Saved entries:
[Start of Attachment]

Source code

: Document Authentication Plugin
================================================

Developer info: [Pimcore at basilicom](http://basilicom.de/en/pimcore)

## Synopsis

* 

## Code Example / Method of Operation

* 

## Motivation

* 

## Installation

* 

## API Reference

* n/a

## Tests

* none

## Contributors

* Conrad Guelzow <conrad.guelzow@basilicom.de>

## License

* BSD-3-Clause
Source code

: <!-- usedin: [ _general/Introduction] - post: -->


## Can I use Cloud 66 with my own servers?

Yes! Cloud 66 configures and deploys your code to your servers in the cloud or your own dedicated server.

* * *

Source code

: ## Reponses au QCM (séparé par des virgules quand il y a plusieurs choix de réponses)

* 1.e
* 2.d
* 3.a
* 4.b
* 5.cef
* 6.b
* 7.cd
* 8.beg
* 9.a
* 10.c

[End of Attachment]

Work to be completed: Every record must be transcribed exactly as written.

Solved exercise:
Source code

: Document Authentication Plugin
================================================

Developer info: [Pimcore at basilicom](http://basilicom.de/en/pimcore)

## Synopsis

* 

## Code Example / Method of Operation

* 

## Motivation

* 

## Installation

* 

## API Reference

* n/a

## Tests

* none

## Contributors

* Conrad Guelzow <conrad.guelzow@basilicom.de>

## License

* BSD-3-Clause
Source code

: <!-- usedin: [ _general/Introduction] - post: -->


## Can I use Cloud 66 with my own servers?

Yes! Cloud 66 configures and deploys your code to your servers in the cloud or your own dedicated server.

* * *

Source code

: ## Reponses au QCM (séparé par des virgules quand il y a plusieurs choix de réponses)

* 1.e
* 2.d
* 3.a
* 4.b
* 5.cef
* 6.b
* 7.cd
* 8.beg
* 9.a
* 10.c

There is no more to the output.